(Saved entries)
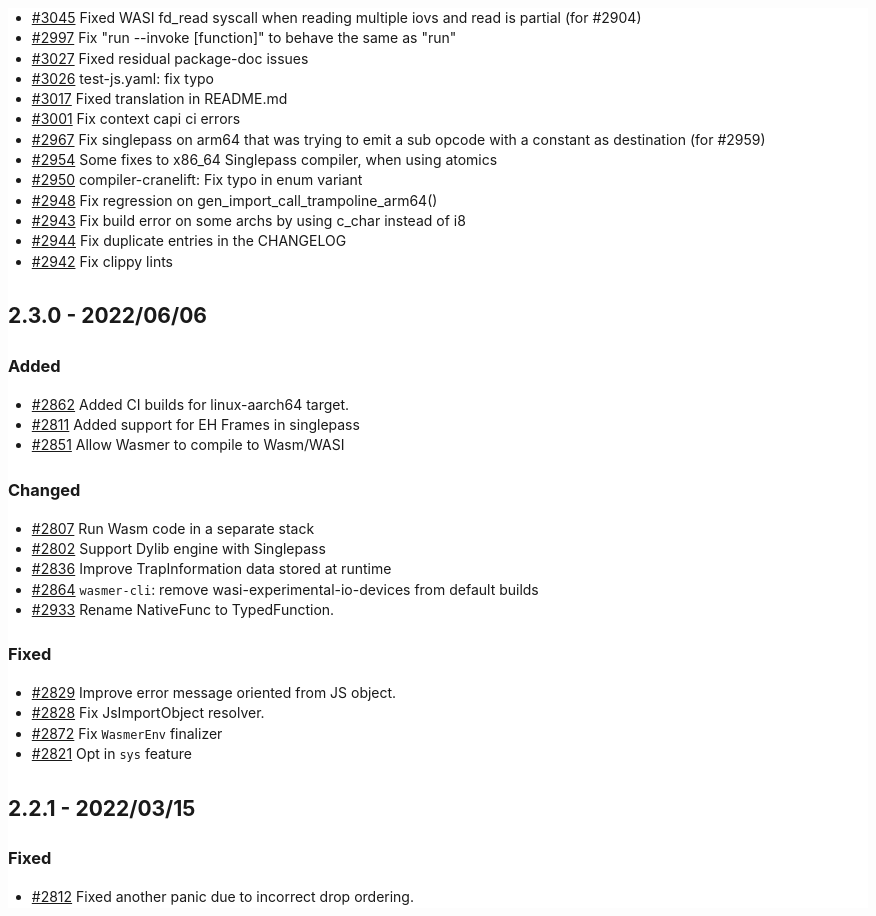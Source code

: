   - [#3045](https://github.com/wasmerio/wasmer/pull/3045) Fixed WASI fd_read syscall when reading multiple iovs and read is partial (for #2904)
  - [#2997](https://github.com/wasmerio/wasmer/pull/2997) Fix "run --invoke [function]" to behave the same as "run"
  - [#3027](https://github.com/wasmerio/wasmer/pull/3027) Fixed residual package-doc issues
  - [#3026](https://github.com/wasmerio/wasmer/pull/3026) test-js.yaml: fix typo
  - [#3017](https://github.com/wasmerio/wasmer/pull/3017) Fixed translation in README.md
  - [#3001](https://github.com/wasmerio/wasmer/pull/3001) Fix context capi ci errors
  - [#2967](https://github.com/wasmerio/wasmer/pull/2967) Fix singlepass on arm64 that was trying to emit a sub opcode with a constant as destination (for #2959)
  - [#2954](https://github.com/wasmerio/wasmer/pull/2954) Some fixes to x86_64 Singlepass compiler, when using atomics
  - [#2950](https://github.com/wasmerio/wasmer/pull/2950) compiler-cranelift: Fix typo in enum variant
  - [#2948](https://github.com/wasmerio/wasmer/pull/2948) Fix regression on gen_import_call_trampoline_arm64()
  - [#2943](https://github.com/wasmerio/wasmer/pull/2943) Fix build error on some archs by using c_char instead of i8
  - [#2944](https://github.com/wasmerio/wasmer/pull/2944) Fix duplicate entries in the CHANGELOG
  - [#2942](https://github.com/wasmerio/wasmer/pull/2942) Fix clippy lints

## 2.3.0 - 2022/06/06

### Added
- [#2862](https://github.com/wasmerio/wasmer/pull/2862) Added CI builds for linux-aarch64 target.
- [#2811](https://github.com/wasmerio/wasmer/pull/2811) Added support for EH Frames in singlepass
- [#2851](https://github.com/wasmerio/wasmer/pull/2851) Allow Wasmer to compile to Wasm/WASI

### Changed
- [#2807](https://github.com/wasmerio/wasmer/pull/2807) Run Wasm code in a separate stack
- [#2802](https://github.com/wasmerio/wasmer/pull/2802) Support Dylib engine with Singlepass
- [#2836](https://github.com/wasmerio/wasmer/pull/2836) Improve TrapInformation data stored at runtime
- [#2864](https://github.com/wasmerio/wasmer/pull/2864) `wasmer-cli`: remove wasi-experimental-io-devices from default builds
- [#2933](https://github.com/wasmerio/wasmer/pull/2933) Rename NativeFunc to TypedFunction.

### Fixed
- [#2829](https://github.com/wasmerio/wasmer/pull/2829) Improve error message oriented from JS object.
- [#2828](https://github.com/wasmerio/wasmer/pull/2828) Fix JsImportObject resolver.
- [#2872](https://github.com/wasmerio/wasmer/pull/2872) Fix `WasmerEnv` finalizer
- [#2821](https://github.com/wasmerio/wasmer/pull/2821) Opt in `sys` feature

## 2.2.1 - 2022/03/15

### Fixed
- [#2812](https://github.com/wasmerio/wasmer/pull/2812) Fixed another panic due to incorrect drop ordering.


[Keep a Changelog]: http://keepachangelog.com/en/1.0.0/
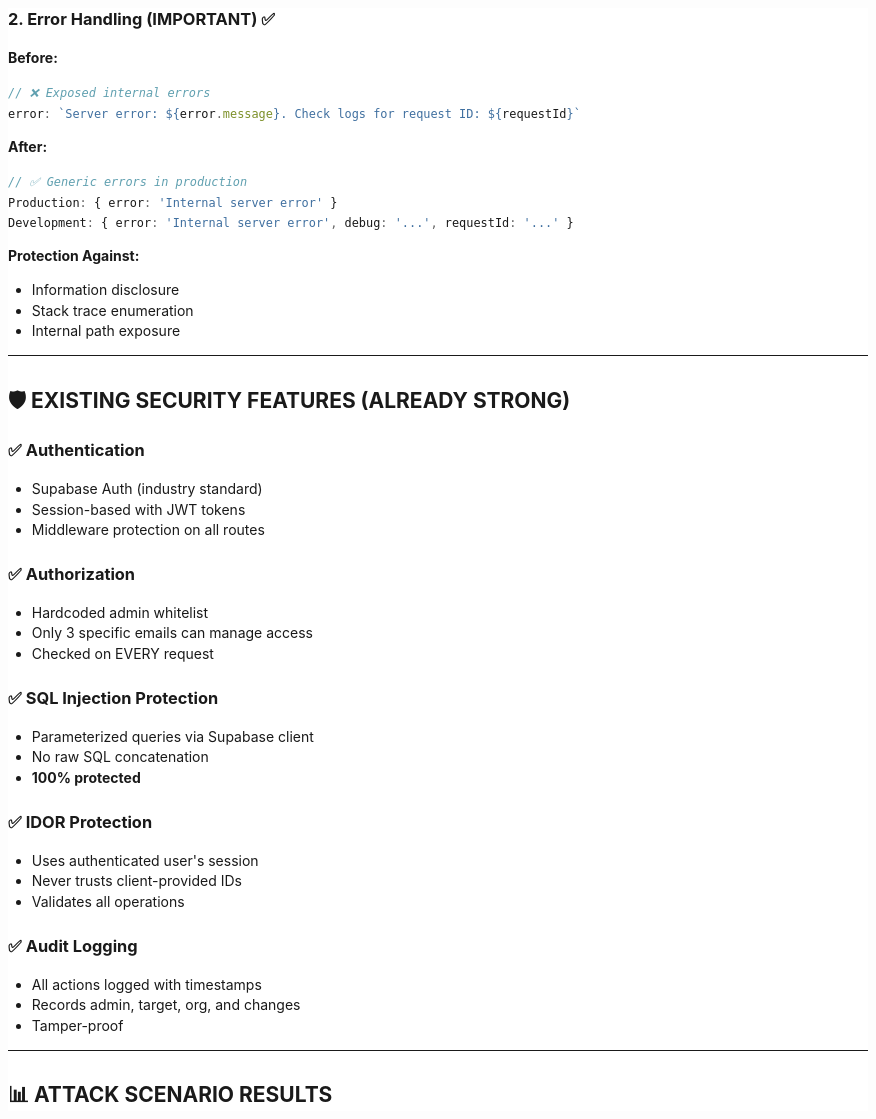
### 2. **Error Handling (IMPORTANT)** ✅
**Before:**
```typescript
// ❌ Exposed internal errors
error: `Server error: ${error.message}. Check logs for request ID: ${requestId}`
```

**After:**
```typescript
// ✅ Generic errors in production
Production: { error: 'Internal server error' }
Development: { error: 'Internal server error', debug: '...', requestId: '...' }
```

**Protection Against:**
- Information disclosure
- Stack trace enumeration
- Internal path exposure

---

## 🛡️ EXISTING SECURITY FEATURES (ALREADY STRONG)

### ✅ Authentication
- Supabase Auth (industry standard)
- Session-based with JWT tokens
- Middleware protection on all routes

### ✅ Authorization
- Hardcoded admin whitelist
- Only 3 specific emails can manage access
- Checked on EVERY request

### ✅ SQL Injection Protection
- Parameterized queries via Supabase client
- No raw SQL concatenation
- **100% protected**

### ✅ IDOR Protection
- Uses authenticated user's session
- Never trusts client-provided IDs
- Validates all operations

### ✅ Audit Logging
- All actions logged with timestamps
- Records admin, target, org, and changes
- Tamper-proof

---

## 📊 ATTACK SCENARIO RESULTS
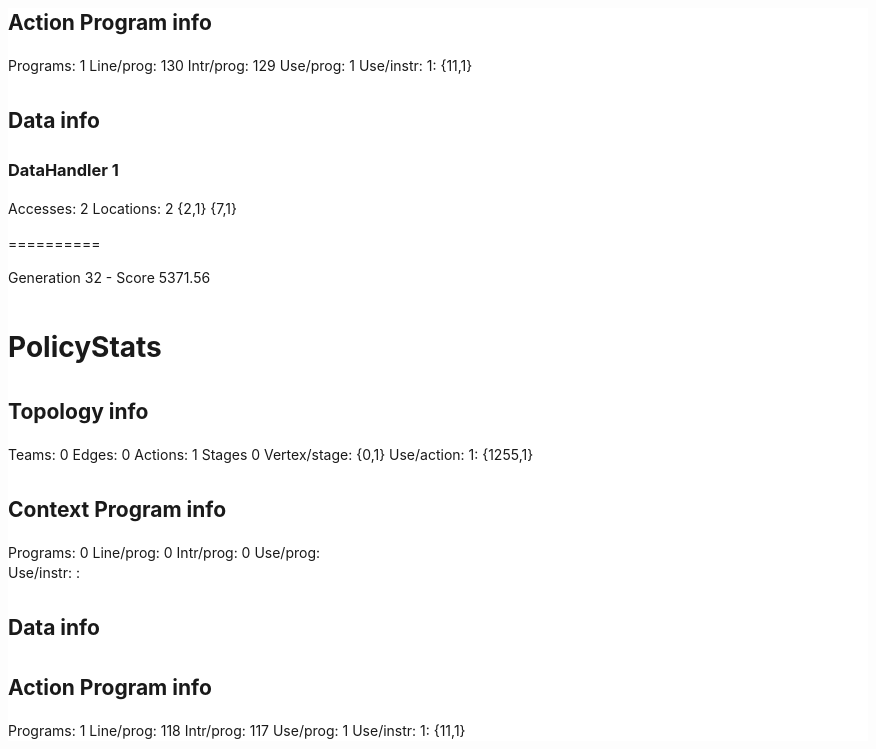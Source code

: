 

## Action Program info
Programs:	1
Line/prog:	130
Intr/prog:	129
Use/prog:	1
Use/instr:	1: {11,1}

## Data info

### DataHandler 1
Accesses:	2
Locations:	2
{2,1} {7,1} 



==========

Generation 32 - Score 5371.56

# PolicyStats
## Topology info
Teams:		0
Edges:		0
Actions:	1
Stages		0
Vertex/stage:	{0,1} 
Use/action:	1: {1255,1} 

## Context Program info
Programs:	0
Line/prog:	0
Intr/prog:	0
Use/prog:	
Use/instr:	: 

## Data info



## Action Program info
Programs:	1
Line/prog:	118
Intr/prog:	117
Use/prog:	1
Use/instr:	1: {11,1}
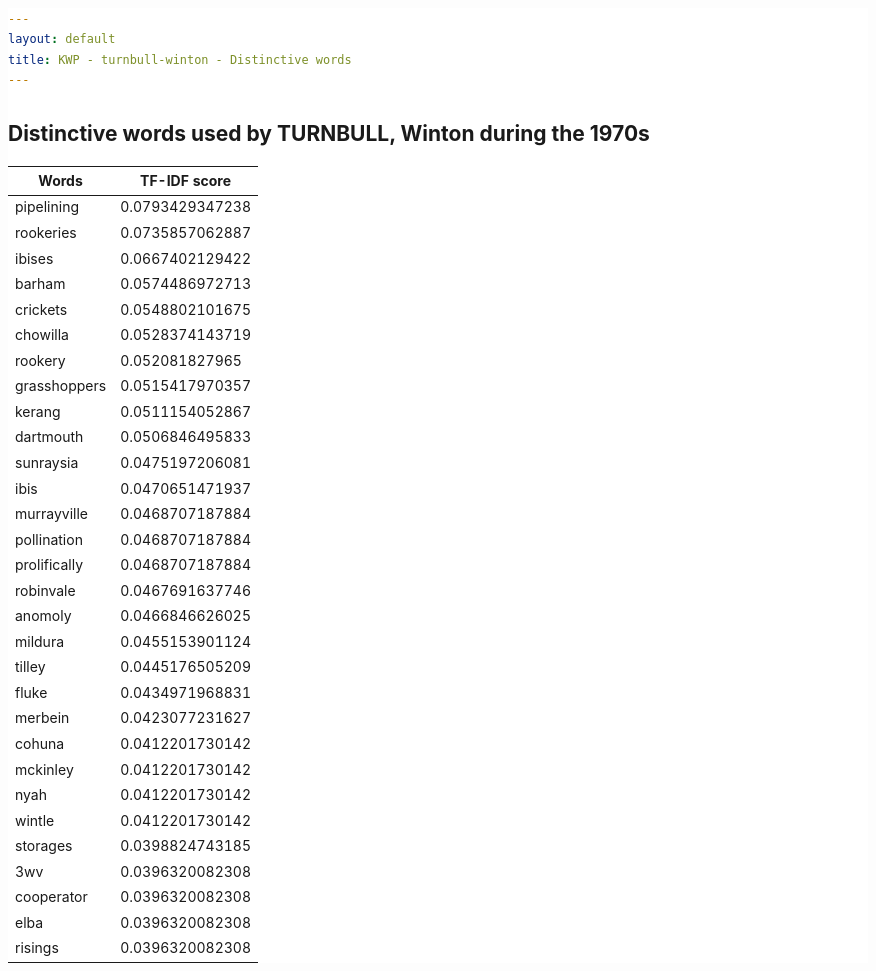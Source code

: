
 ```yaml
---
layout: default
title: KWP - turnbull-winton - Distinctive words
---
```

## Distinctive words used by TURNBULL, Winton during the 1970s

| Words | TF-IDF score |
|--------------|----------------|
|pipelining|0.0793429347238|
|rookeries|0.0735857062887|
|ibises|0.0667402129422|
|barham|0.0574486972713|
|crickets|0.0548802101675|
|chowilla|0.0528374143719|
|rookery|0.052081827965|
|grasshoppers|0.0515417970357|
|kerang|0.0511154052867|
|dartmouth|0.0506846495833|
|sunraysia|0.0475197206081|
|ibis|0.0470651471937|
|murrayville|0.0468707187884|
|pollination|0.0468707187884|
|prolifically|0.0468707187884|
|robinvale|0.0467691637746|
|anomoly|0.0466846626025|
|mildura|0.0455153901124|
|tilley|0.0445176505209|
|fluke|0.0434971968831|
|merbein|0.0423077231627|
|cohuna|0.0412201730142|
|mckinley|0.0412201730142|
|nyah|0.0412201730142|
|wintle|0.0412201730142|
|storages|0.0398824743185|
|3wv|0.0396320082308|
|cooperator|0.0396320082308|
|elba|0.0396320082308|
|risings|0.0396320082308|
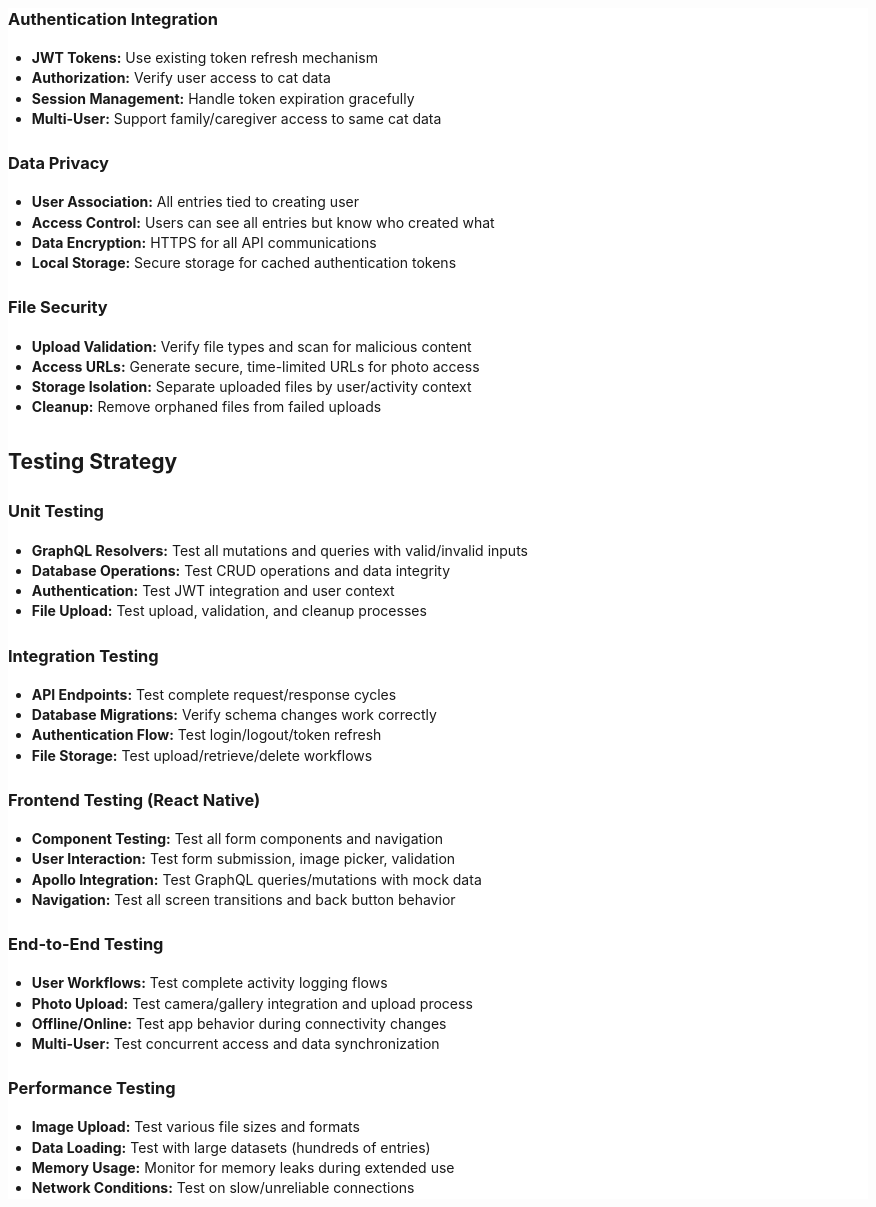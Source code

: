 ### Authentication Integration
- **JWT Tokens:** Use existing token refresh mechanism
- **Authorization:** Verify user access to cat data
- **Session Management:** Handle token expiration gracefully
- **Multi-User:** Support family/caregiver access to same cat data

### Data Privacy
- **User Association:** All entries tied to creating user
- **Access Control:** Users can see all entries but know who created what
- **Data Encryption:** HTTPS for all API communications
- **Local Storage:** Secure storage for cached authentication tokens

### File Security
- **Upload Validation:** Verify file types and scan for malicious content
- **Access URLs:** Generate secure, time-limited URLs for photo access
- **Storage Isolation:** Separate uploaded files by user/activity context
- **Cleanup:** Remove orphaned files from failed uploads

## Testing Strategy

### Unit Testing
- **GraphQL Resolvers:** Test all mutations and queries with valid/invalid inputs
- **Database Operations:** Test CRUD operations and data integrity
- **Authentication:** Test JWT integration and user context
- **File Upload:** Test upload, validation, and cleanup processes

### Integration Testing
- **API Endpoints:** Test complete request/response cycles
- **Database Migrations:** Verify schema changes work correctly
- **Authentication Flow:** Test login/logout/token refresh
- **File Storage:** Test upload/retrieve/delete workflows

### Frontend Testing (React Native)
- **Component Testing:** Test all form components and navigation
- **User Interaction:** Test form submission, image picker, validation
- **Apollo Integration:** Test GraphQL queries/mutations with mock data
- **Navigation:** Test all screen transitions and back button behavior

### End-to-End Testing
- **User Workflows:** Test complete activity logging flows
- **Photo Upload:** Test camera/gallery integration and upload process
- **Offline/Online:** Test app behavior during connectivity changes
- **Multi-User:** Test concurrent access and data synchronization

### Performance Testing
- **Image Upload:** Test various file sizes and formats
- **Data Loading:** Test with large datasets (hundreds of entries)
- **Memory Usage:** Monitor for memory leaks during extended use
- **Network Conditions:** Test on slow/unreliable connections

■ **WHAT IS EXPECTED**: Repeat exactly the lines from the first line of the records above through the line containing "- [#3001](https://github.com/wasmerio/wasmer/pull/3001) Fix", both included. Leave out the pictures.

■ **WRITTEN REPLY**:
Source code

:   - [#3045](https://github.com/wasmerio/wasmer/pull/3045) Fixed WASI fd_read syscall when reading multiple iovs and read is partial (for #2904)
  - [#2997](https://github.com/wasmerio/wasmer/pull/2997) Fix "run --invoke [function]" to behave the same as "run"
  - [#3027](https://github.com/wasmerio/wasmer/pull/3027) Fixed residual package-doc issues
  - [#3026](https://github.com/wasmerio/wasmer/pull/3026) test-js.yaml: fix typo
  - [#3017](https://github.com/wasmerio/wasmer/pull/3017) Fixed translation in README.md
  - [#3001](https://github.com/wasmerio/wasmer/pull/3001) Fix context capi ci errors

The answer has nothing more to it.